The report makes much of that vertical line at the far edge — students with 4.0 averages, who are indeed not distinguished from one another by GPA. How are you supposed to know who’s the best of the best of the best? I’m not moved by this argument. The true academic standouts are the ones who are easy, not hard to tell from the grade-grubbing masses. They do things GPA doesn’t measure, and faculty know they did these things, and they write about it in their letters.
(In passing: the faculty also complain that “the shift of the summa cum laude cutoff so close to 4.0 that summa eligibility now depends on GPAs carried out to five decimal places.” How can this be? Getting 32 A’s is a 4.0. Getting 31 As and an A- is just about 3.99. I only need two decimal places to tell those apart! Are students taking tens of thousands of courses and getting an A- in just one? Update: My source inside Harvard makes the good point that 31 As and an A- and 32 As and an A- give much closer GPAs; but that still only gets you to the third decimal place.)
The report also makes the claim, several times, that a broader grade range would improve “fairness” in the overall academic assessment. Would it? I can see the argument that the relation between GPA and academic success would be less noisy if the grade range were broader; but I’m not sure how much. More compelling to me is their argument that narrow GPA range gives an advantage to students with strong networks who have access to back-channel endorsements orthogonal to GPA (“A fine touch with the epee, that one, just the sort of man for the job.”) I can look at a 3.8 and 3.9 and see a measurable difference in how well the student did in classes, but to the outside world I will concede those numbers look pretty damned close.

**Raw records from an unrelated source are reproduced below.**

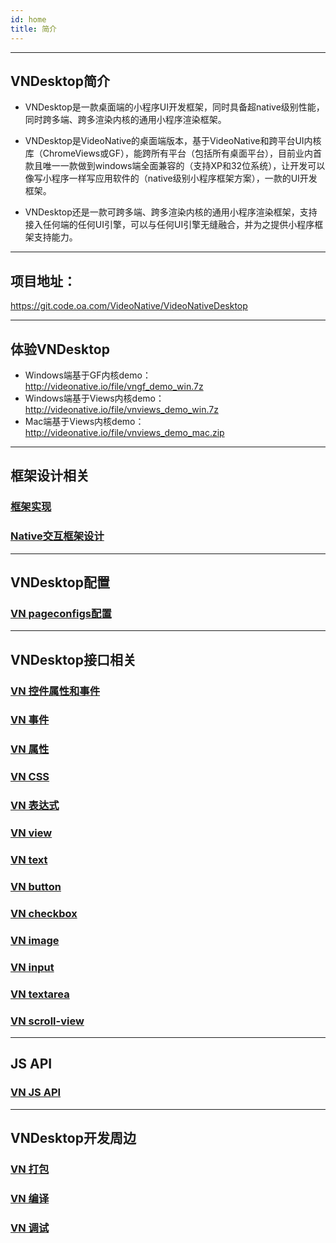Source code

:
 ```yaml
---
id: home
title: 简介
---
```


---
## VNDesktop简介

* VNDesktop是一款桌面端的小程序UI开发框架，同时具备超native级别性能，同时跨多端、跨多渲染内核的通用小程序渲染框架。

* VNDesktop是VideoNative的桌面端版本，基于VideoNative和跨平台UI内核库（ChromeViews或GF），能跨所有平台（包括所有桌面平台），目前业内首款且唯一一款做到windows端全面兼容的（支持XP和32位系统），让开发可以像写小程序一样写应用软件的（native级别小程序框架方案），一款的UI开发框架。

* VNDesktop还是一款可跨多端、跨多渲染内核的通用小程序渲染框架，支持接入任何端的任何UI引擎，可以与任何UI引擎无缝融合，并为之提供小程序框架支持能力。

---
## 项目地址：
https://git.code.oa.com/VideoNative/VideoNativeDesktop    

---
## 体验VNDesktop

* Windows端基于GF内核demo： http://videonative.io/file/vngf_demo_win.7z
* Windows端基于Views内核demo： http://videonative.io/file/vnviews_demo_win.7z
* Mac端基于Views内核demo： http://videonative.io/file/vnviews_demo_mac.zip

---
## 框架设计相关

### [框架实现](doc-framework)
### [Native交互框架设计](doc-connection)

---
## VNDesktop配置
### [VN pageconfigs配置](api-pageconfigs)

---
## VNDesktop接口相关
### [VN 控件属性和事件](api-ui)
### [VN 事件](api-common-event)
### [VN 属性](api-common-property)
### [VN CSS](api-css)
### [VN 表达式](api-expression)
### [VN view](api-control-view)
### [VN text](api-control-text)
### [VN button](api-control-button)
### [VN checkbox](api-control-checkbox)
### [VN image](api-control-image)
### [VN input](api-control-input)
### [VN textarea](api-control-textarea)
### [VN scroll-view](api-control-scroll-view)

---
## JS API
### [VN JS API](api-js-interfaces)

---
## VNDesktop开发周边
### [VN 打包](vn-package)
### [VN 编译](vn-build)
### [VN 调试](vn-debug)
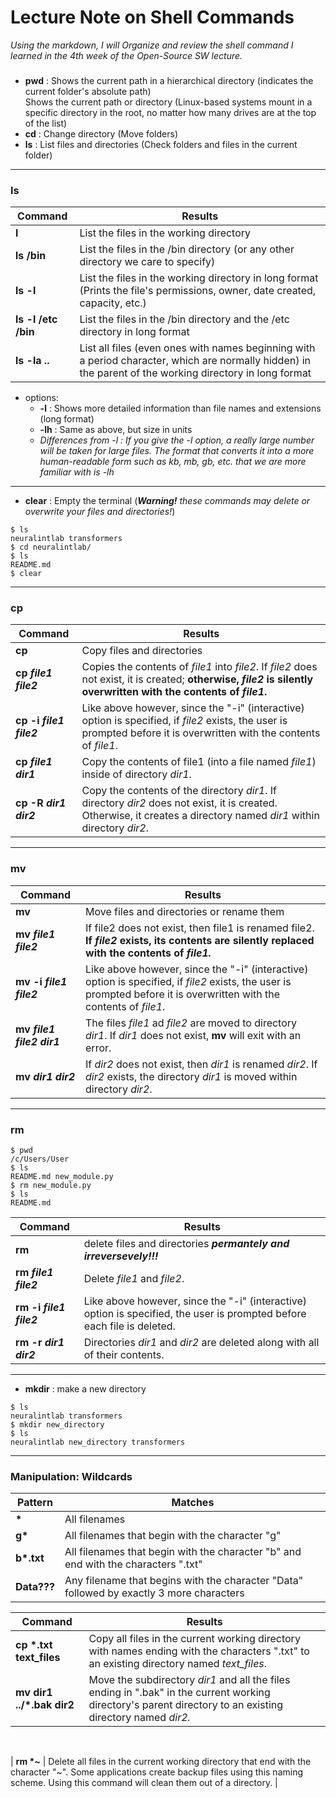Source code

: # Lecture Note on Shell Commands
*Using the markdown, I will Organize and review the shell command I learned in the 4th week of the Open-Source SW lecture.*
<br>

### 
- **pwd** : Shows the current path in a hierarchical directory (indicates the current folder's absolute path)  
Shows the current path or directory (Linux-based systems mount in a specific directory in the root, no matter how many drives are at the top of the list)
- **cd** : Change directory (Move folders)
- **ls** : List files and directories (Check folders and files in the current folder)

---
### ls

| Command | Results |
| --- | --- |
| **l** | List the files in the working directory |
| **ls /bin** | List the files in the /bin directory (or any other directory we care to specify) |
| **ls -l** | List the files in the working directory in long format (Prints the file's permissions, owner, date created, capacity, etc.) |
| **ls -l /etc /bin** | List the files in the /bin directory and the /etc directory in long format |
| **ls -la ..** | List all files (even ones with names beginning with a period character, which are normally hidden) in the parent of the working directory in long format |

- options:
    - **-l** : Shows more detailed information than file names and extensions (long format)
    - **-lh** : Same as above, but size in units
    - *Differences from -l : If you give the -l option, a really large number will be taken for large files. The format that converts it into a more human-readable form such as kb, mb, gb, etc. that we are more familiar with is -lh*

---

- **clear** : Empty the terminal (***Warning!*** *these commands may delete or overwrite your files and directories!*)
```
$ ls
neuralintlab transformers
$ cd neuralintlab/
$ ls
README.md
$ clear
```

---
### cp

| Command | Results |
| --- | --- |
| **cp** | Copy files and directories |
| **cp *file1* *file2*** | Copies the contents of *file1* into *file2*. If *file2* does not exist, it is created; **otherwise, *file2* is silently overwritten with the contents of *file1*.** |
| **cp -i *file1* *file2*** | Like above however, since the "-i" (interactive) option is specified, if *file2* exists, the user is prompted before it is overwritten with the contents of *file1*. |
| **cp *file1* *dir1*** | Copy the contents of file1 (into a file named *file1*) inside of directory *dir1*. |
| **cp -R *dir1* *dir2*** | Copy the contents of the directory *dir1*. If directory *dir2* does not exist, it is created. Otherwise, it creates a directory named *dir1* within directory *dir2*. |

---
### mv

| Command | Results |
| --- | --- |
| **mv** | Move files and directories or rename them |
| **mv *file1* *file2*** | If file2 does not exist, then file1 is renamed file2. **If *file2* exists, its contents are silently replaced with the contents of *file1.*** |
| **mv -i *file1* *file2*** | Like above however, since the "-i" (interactive) option is specified, if *file2* exists, the user is prompted before it is overwritten with the contents of *file1*. |
| **mv *file1* *file2* *dir1*** | The files *file1* ad *file2* are moved to directory *dir1*. If *dir1* does not exist, **mv** will exit with an error. |
| **mv *dir1* *dir2*** | If *dir2* does not exist, then *dir1* is renamed *dir2*. If *dir2* exists, the directory *dir1* is moved within directory *dir2*. |  

---
### rm
```
$ pwd
/c/Users/User
$ ls
README.md new_module.py
$ rm new_module.py
$ ls
README.md
```
| Command | Results |
| --- | --- |
| **rm** | delete files and directories ***permantely and irreversevely!!!*** |
| **rm *file1* *file2*** | Delete *file1* and *file2*. |
| **rm -i *file1* *file2*** | Like above however, since the "-i" (interactive) option is specified, the user is prompted before each file is deleted. |
| **rm -r *dir1* *dir2*** | Directories *dir1* and *dir2* are deleted along with all of their contents. |

---

- **mkdir** : make a new directory
```
$ ls
neuralintlab transformers
$ mkdir new_directory
$ ls
neuralintlab new_directory transformers
```

---
### Manipulation: Wildcards

| Pattern | Matches |
| --- | --- |
| **\*** | All filenames |
| **g\*** | All filenames that begin with the character "g" |
| **b\*.txt** | All filenames that begin with the character "b" and end with the characters ".txt" |
| **Data???** | Any filename that begins with the character "Data" followed by exactly 3 more characters |

| Command | Results |
| --- | --- |
| **cp \*.txt text_files** | Copy all files in the current working directory with names ending with the characters ".txt" to an existing directory named *text_files*. |
| **mv dir1 ../*.bak dir2** | Move the subdirectory *dir1* and all the files ending in ".bak" in the current working directory's parent directory to an existing directory named *dir2.* |
<br>

| **rm \*~** | Delete all files in the current working directory that end with the character "~". Some applications create backup files using this naming scheme. Using this command will clean them out of a directory. |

Still, I can’t help feeling that the motivation for the policy is simpler. Professors don’t really believe signs are arbitrarily assigned to the signified. We have a sense of what an A means, and don’t want to give an A for work that’s not A work. But somehow we’re embarrassed to just say that; we have to dress it up in concerns about fairness and credibility and get all scatterplot about it all.
One thing that makes me sad: despite the policy difference between faculty and undergrads, they seem to agree on one big thing; that grades are the reason for students to work. The students worry that with scarcer A’s, they’ll have to work too much; the faculty worry that with too many A’s available, the students aren’t working enough. (This article in Harvard Magazine is a really nice, humane rendition of this view.)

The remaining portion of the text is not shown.